The previous four Potter books have sold more than 80 million copies combined in the United States. "Harry Potter and the Order of the Phoenix" will have a first printing of 6.8 million copies, quickly followed by 1.7 million more. That's a U.S. publishing record. The previous record was 4.5 million, set by "Goblet of Fire" in 2000.
Ballesteros hopes to get to a bookstore party after her sister Olivia's wedding rehearsal dinner Friday night.
On Monday, she was re-reading the third book, "Harry Potter and the Prison of Azkaban," to refresh her memory on Potter details.
"I was going to read the fourth one, too, but don't know if I'll get to it," she said.

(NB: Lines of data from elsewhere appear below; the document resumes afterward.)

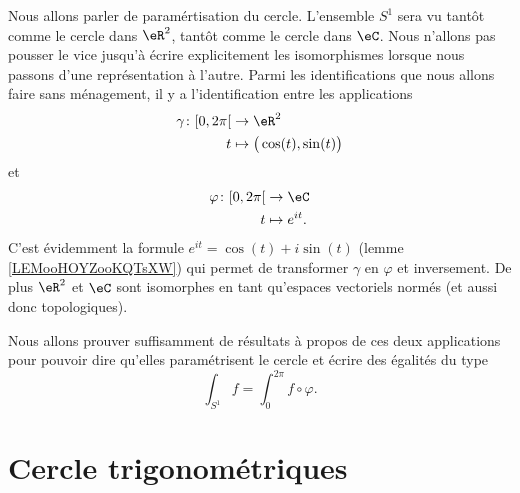 Nous allons parler de paramértisation du cercle. L'ensemble \( S^1\) sera vu tantôt comme le cercle dans \( \eR^2\), tantôt comme le cercle dans \( \eC\). Nous n'allons pas pousser le vice jusqu'à écrire explicitement les isomorphismes lorsque nous passons d'une représentation à l'autre. Parmi les identifications que nous allons faire sans ménagement, il y a l'identification entre les applications
\begin{equation}
	\begin{aligned}
		\gamma\colon \mathopen[ 0 , 2\pi \mathclose[ & \to \eR^2                           \\
		t                                            & \mapsto \big( \cos(t),\sin(t) \big)
	\end{aligned}
\end{equation}
et
\begin{equation}
	\begin{aligned}
		\varphi\colon \mathopen[ 0 , 2\pi \mathclose[ & \to \eC          \\
		t                                             & \mapsto  e^{it}.
	\end{aligned}
\end{equation}
C'est évidemment la formule \(  e^{it}=\cos(t)+i\sin(t)\) (lemme \ref{LEMooHOYZooKQTsXW}) qui permet de transformer \( \gamma\) en \( \varphi\) et inversement. De plus \( \eR^2\) et \( \eC\) sont isomorphes en tant qu'espaces vectoriels normés (et aussi donc topologiques).


Nous allons prouver suffisamment de résultats à propos de ces deux applications pour pouvoir dire qu'elles paramétrisent le cercle et écrire des égalités du type
\begin{equation}
	\int_{S^1}f=\int_{0}^{2\pi}f\circ\varphi.
\end{equation}



\section{Cercle trigonométriques}

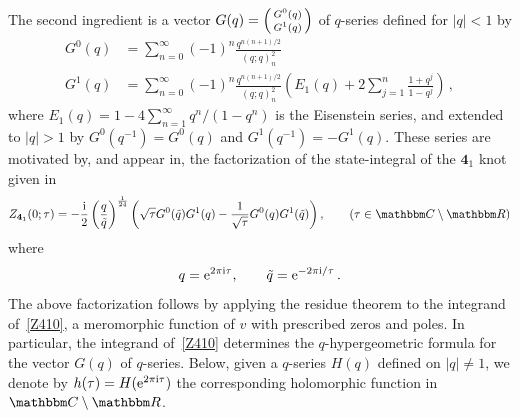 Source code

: \documentclass[12pt,reqno]{amsart}
\theoremstyle{definition}
\def\BR{\mathbbm R}
\def\BC{\mathbbm C}
\def\tq{\tilde{q}}
\def\ri{\mathrm{i}}
\def\re{{\rm e}}
\def\ri{{\rm i}}
\newenvironment{psmall}{\left(\begin{smallmatrix}}{\end{smallmatrix}\right)}
\def\md{\mathbf}
\newcommand{\knot}[1]{\md{#1}}
\begin{document}
The second ingredient is a vector
$G(q)=\begin{psmall} G^0(q) \\ G^1(q)
\end{psmall}$ of $q$-series defined for $|q|<1$ by
\begin{subequations}
\begin{align}
\label{gm0}
G^0(q) &=\sum_{n=0}^\infty (-1)^n \frac{q^{n(n+1)/2}}{(q;q)_n^2}
\\
\label{Gm0}
G^1(q) &=\sum_{n=0}^\infty (-1)^n \frac{q^{n(n+1)/2}}{(q;q)_n^2}
\left(E_1(q) + 2 \sum_{j=1}^n \frac{1+q^j}{1-q^j} \right) \,,
\end{align}
\end{subequations}
where $E_1(q)=1-4\sum_{n=1}^\infty q^n/(1-q^n)$ is the Eisenstein
series, and extended to $|q|>1$ by $G^0(q^{-1})=G^0(q)$ and
$G^1(q^{-1})=-G^1(q)$.  These series are motivated by, and appear in,
the factorization of the state-integral of the $\knot{4}_1$ knot given
in~\cite[Cor.1.7]{GK:qseries}
\begin{equation}
  \label{Z410-fac}
  Z_{\knot{4}_1}(0;\tau) =
  - \frac{\ri}{2} \left(\frac{q}{\tq}\right)^{\frac{1}{24}} 
  \left(
    \sqrt{\tau} G^0(\tq) G^1(q) - \frac{1}{\sqrt{\tau}} G^0(q) G^1(\tq) 
  \right), \qquad (\tau \in \BC\setminus\BR)
\end{equation}
where 
\begin{equation}
\label{qqt}
q=\re^{2 \pi \ri \tau}, \qquad \tq=\re^{-2\pi \ri/\tau} \,.
\end{equation}
The above factorization follows by applying the residue theorem to the
integrand of~\eqref{Z410}, a meromorphic function of $v$ with
prescribed zeros and poles. In particular, the integrand
of~\eqref{Z410} determines the $q$-hypergeometric formula for the
vector $G(q)$ of $q$-series.  Below, given a $q$-series $H(q)$ defined
on $|q| \neq 1$, we denote by $h(\tau)= H(\re^{2\pi \ri\tau})$ the
corresponding holomorphic function in $\BC\setminus\BR$.
\end{document}
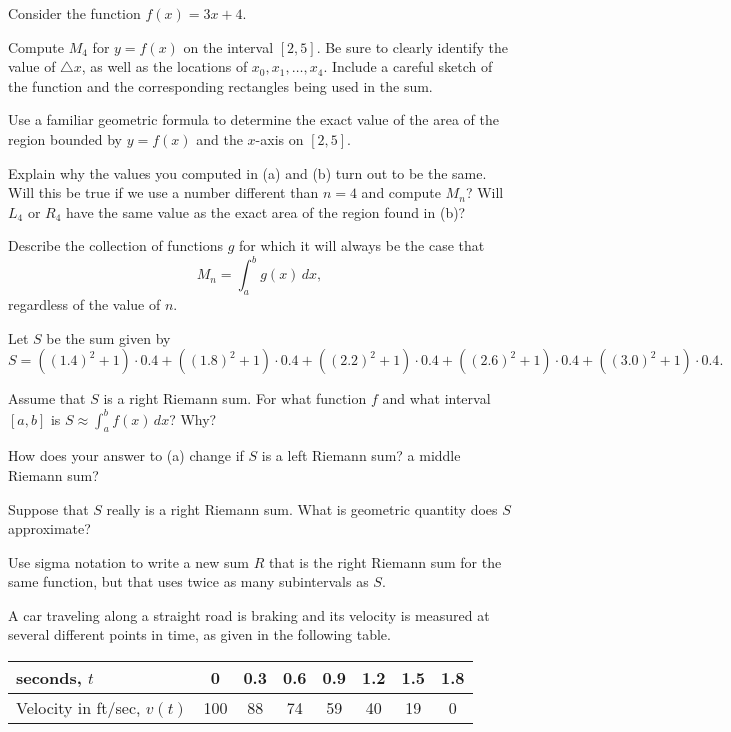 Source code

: \begin{exercises} 
  \item Consider the function $f(x) = 3x + 4$.
  \ba
  	\item Compute $M_4$ for $y=f(x)$ on the interval $[2,5]$.  Be sure to clearly identify the value of $\triangle x$, as well as the locations of $x_0, x_1, \ldots, x_4$.  Include a careful sketch of the function and the corresponding rectangles being used in the sum.
	\item Use a familiar geometric formula to determine the exact value of the area of the region bounded by $y = f(x)$ and the $x$-axis on $[2,5]$.
	\item Explain why the values you computed in (a) and (b) turn out to be the same.  Will this be true if we use a number different than $n = 4$ and compute $M_n$?  Will $L_4$ or $R_4$ have the same value as the exact area of the region found in (b)?
	\item Describe the collection of functions $g$ for which it will always be the case that
	$$M_n = \int_a^b g(x) \, dx,$$
	regardless of the value of $n$.
  \ea	
  \item Let $S$ be the sum given by
  $$S = ((1.4)^2 + 1) \cdot 0.4 + ((1.8)^2 + 1) \cdot 0.4 + ((2.2)^2 + 1) \cdot 0.4 + ((2.6)^2 + 1) \cdot 0.4 +((3.0)^2 + 1) \cdot 0.4.$$
  	\ba
		\item Assume that $S$ is a right Riemann sum.  For what function $f$ and what interval $[a,b]$ is $S \approx \int_a^b f(x) \,dx$?  Why?
		\item How does your answer to (a) change if $S$ is a left Riemann sum?  a middle Riemann sum?
		\item Suppose that $S$ really is a right Riemann sum.  What is geometric quantity does $S$ approximate?
		\item Use sigma notation to write a new sum $R$ that is the right Riemann sum for the same function, but that uses twice as many subintervals as $S$.
	\ea
	\item A car traveling along a straight road is braking and its velocity is measured at several different points in time, as given in the following table.
\begin{center}
\begin{tabular}{|l|c|c|c|c|c|c|c|}
\hline
seconds, $t$ & 0 & 0.3 & 0.6 & 0.9 & 1.2 & 1.5 & 1.8 \\
\hline
Velocity in ft/sec, $v(t)$ & 100 & 88 & 74 & 59 & 40 & 19 & 0 \\
\hline
\end{tabular}

\end{center}
\end{exercises}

Joining Ballesteros in the preparatory reading is 9-year-old Tommy Shauver of Lansing. He's halfway through the 734-page "Goblet of Fire."

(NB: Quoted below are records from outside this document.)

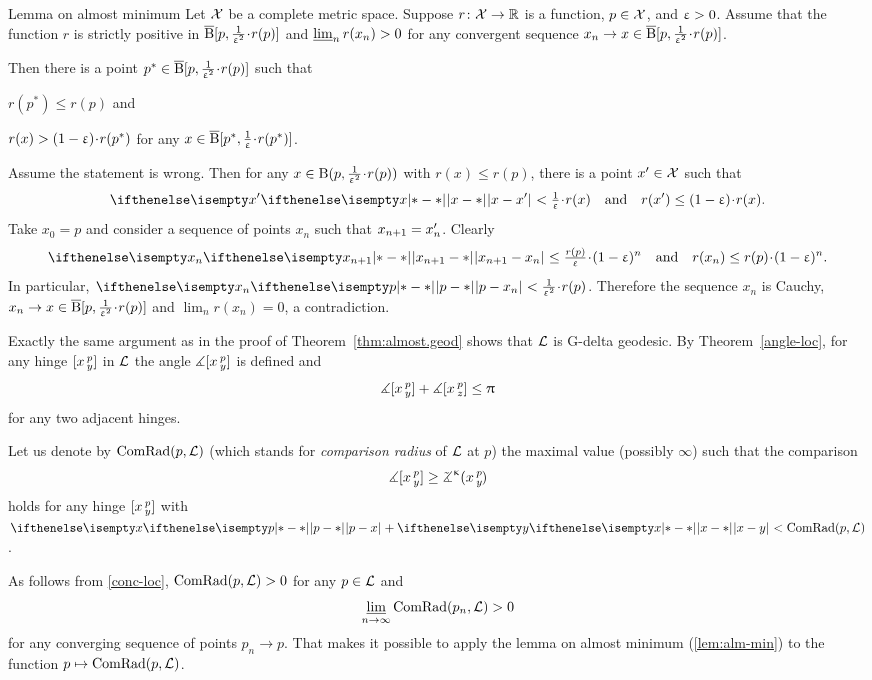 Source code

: \begin{thm}{Lemma on almost minimum}\label{lem:alm-min}
Let $\spc{X}$ be a complete metric space.
Suppose $r\:\spc{X}\to \RR$ is a function, $p\in \spc{X}$,   and $\eps>0$.
Assume that the function $r$ is strictly positive in $\cBall[p,\tfrac{1}{\eps^2}\cdot r(p)]$ and
$\varliminf_{n}r(x_n)>0$ for any convergent sequence 
$x_n\to x\in \cBall[p,\tfrac{1}{\eps^2}\cdot r(p)]$. 

Then there is a point $p^*\in \cBall[p,\tfrac{1}{\eps^2}\cdot r(p)]$ such that 

\begin{subthm}{}$r(p^*)\le r(p)$ and
\end{subthm}

\begin{subthm}{}$r(x)> (1-\eps)\cdot r(p^*)$ 
for any $x\in \cBall[p^*,\tfrac{1}{\eps}\cdot r(p^*)]$.
\end{subthm}
\end{thm}

Assume the statement is wrong. 
Then for any $x\in \oBall(p,\tfrac{1}{\eps^2}\cdot r(p))$ with $r(x)\le r(p)$, there is a point $x'\in \spc{X}$ such that 
\[\dist{x}{x'}{}<\tfrac{1}\eps\cdot r(x)
\quad \text{and}\quad 
r(x')\le (1-\eps)\cdot r(x).\]
Take $x_0=p$ and consider a sequence of points $x_n$ such that $x_{n+1}\z=x_n'$.
Clearly 
\[\dist{x_{n+1}}{x_n}{}
\le
\tfrac{r(p)}{\eps}\cdot(1-\eps)^n
\quad \hbox{and}\quad 
r(x_n)\le r(p)\cdot(1-\eps)^n.\] 
In particular, $\dist{p}{x_n}{}<\tfrac{1}{\eps^2}\cdot r(p)$.
Therefore the sequence $x_n$ is Cauchy,
$x_n\to x\in \cBall[p,\tfrac{1}{\eps^2}\cdot r(p)]$
and
$\lim_{n}r(x_n)=0$, a contradiction.
\qeds




Exactly the same argument as in the proof of Theorem~\ref{thm:almost.geod} 
shows that $\spc{L}$ is G-delta geodesic.
By Theorem~\ref{angle-loc}, 
for any hinge $\hinge x p y$ in $\spc{L}$ the angle $\mangle\hinge x p y$ is defined 
and 
\[\mangle\hinge x p y+\mangle\hinge x p z\le \pi\] 
for any two adjacent hinges.

Let us denote by $\ComRad(p,\spc{L})$ 
(which stands for \emph{comparison radius} of $\spc{L}$ at $p$) 
the maximal value (possibly $\infty$) such that the comparison 
\[\mangle\hinge x p y
\ge\angk\kappa x p y\]
holds for any hinge $\hinge x p y$ with $\dist{p}{x}{}+\dist{x}{y}{}< \ComRad(p,\spc{L})$.

As follows from \ref{conc-loc}, $\ComRad(p,\spc{L})>0$ for any $p\in\spc{L}$ and 
$$\liminf_{n\to\infty}\ComRad(p_n,\spc{L})>0$$ 
for any converging sequence of points $p_n\to p$.
That makes it possible to apply the lemma on almost minimum (\ref{lem:alm-min}) to the function $p\mapsto \ComRad(p,\spc{L})$.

"I'm not done yet," he said. "I won't get it finished by Friday."
That won't stop the Cumberland School fourth-grader from dressing the part and staying up late Friday. Tommy has been Harry Potter three times for Halloween and has the drill down.
"I want to dye my hair black, and I want to have a fake scar on my head and I want to use my fake wand and my fake glasses," he said. "I want to buy a new robe."

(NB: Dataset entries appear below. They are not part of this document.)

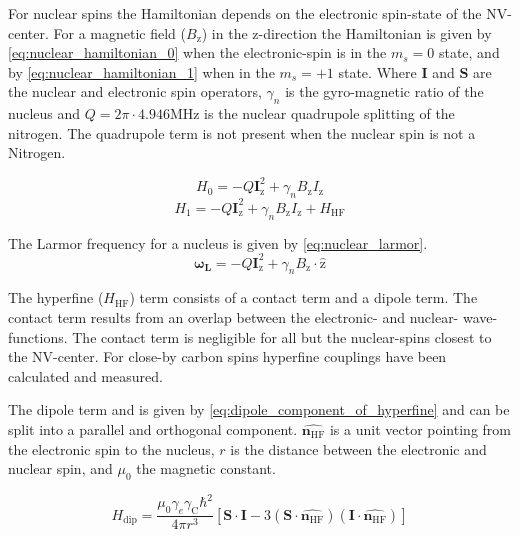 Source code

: For nuclear spins the Hamiltonian depends on the electronic spin-state of the NV-center.
For a magnetic field ($B_\mathrm{z}$) in the z-direction the Hamiltonian is given by \cref{eq:nuclear_hamiltonian_0} when the electronic-spin is in the $m_s = 0$ state, and by \cref{eq:nuclear_hamiltonian_1} when in the $m_s = +1$ state\citep{Taminiau2014Universal}.
Where $\bm{I}$ and $\bm{S}$ are the nuclear and electronic spin operators, $\gamma_n$ is the gyro-magnetic ratio of the nucleus and $Q= 2\pi \cdot 4.946 \mathrm{ MHz}$ is the nuclear quadrupole splitting of the nitrogen.
The quadrupole term is not present when the nuclear spin is not a Nitrogen.

\begin{equation}
    \label{eq:nuclear_hamiltonian_0}
    H_0= -Q\bm{I}_{\mathrm{z}}^2+ \gamma_{n} B_\mathrm{z} I_\mathrm{z}
\end{equation}
\begin{equation}
    \label{eq:nuclear_hamiltonian_1}
    H_1 = -Q\bm{I}_{\mathrm{z}}^2+\gamma_{n} B_\mathrm{z} I_\mathrm{z} +H_{\mathrm{HF}}
\end{equation}

The Larmor frequency for a nucleus is given by  \cref{eq:nuclear_larmor}.
\begin{equation}
\label{eq:nuclear_larmor}
\bm{\omega_L} =-Q\bm{I}_{\mathrm{z}}^2+ \gamma_{n}B_\mathrm{z} \cdot\bm{\hat{\mathrm{z}}}
\end{equation}

The hyperfine ($H_{\mathrm{HF}}$) term consists of a contact term and a dipole term.
The contact term results from an overlap between the electronic- and nuclear- wave-functions.
The contact term is negligible for all but the nuclear-spins closest to the NV-center.
For close-by carbon spins hyperfine couplings have been  calculated\citep{Gali2008Ab,Gali2009Identification} and measured\citep{Smeltzer201113}.

The dipole term and is given by \cref{eq:dipole_component_of_hyperfine}\citep{Lange2012Quantum} and can be split into a parallel and orthogonal component.
$\hat{\bm{n_{\mathrm{HF}}}}$ is a unit vector pointing from the electronic spin to the nucleus, $r$ is the distance between the electronic and nuclear spin, and $\mu_0$ the magnetic constant.

\begin{equation}
\label{eq:dipole_component_of_hyperfine}
H_{\mathrm{dip}} = \frac{\mu_0 \gamma_e \gamma_{\mathrm{C}} \hbar^2 }{4 \pi r^3} [ \bm{S \cdot I} - 3 (\bm S \cdot \hat{\bm{n_{\mathrm{HF}}}})(\bm I \cdot \hat{\bm{n_{\mathrm{HF}}}})]
\end{equation}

Jeff Guillaume didn't really catch on to the Harry Potter craze until the summer of 2000.
"I thought it was another fad like Pokemon or Tickle Me Elmo," the 23-year-old Lansing man said. "I thought it was the big thing of the new generation stuff for kids."
Then his sister, three years younger than he is, recommended it.
"I was hooked, literally, after the first paragraph of the first chapter," he said. "I became a bigger fan than anyone else in my family."
Guillaume, a Web designer by day, soon got tired of surfing for Harry Potter news tidbits, so he designed the Harry Potter Automatic News Aggregator (www.hpana.com), which sifts the Web for new Harry Potter tidbits each day.
Up since October, it's been getting about 3,000 hits a day. It has been tapped to become an official Google News Service site and hits have gone up since an item about it appeared in the New York Daily News on Sunday.
"Traffic has been increasing steadily," Guillaume said.
Guillaume expects to attend the Potter party at Schuler Books & Music in the Meridian Mall.
"It'll be 12:30 when I get home and I'll read until I fall asleep," he said. "I've talked to the other Webmasters and we've all agreed to kind of shut down our sites for the weekend so we can read the book."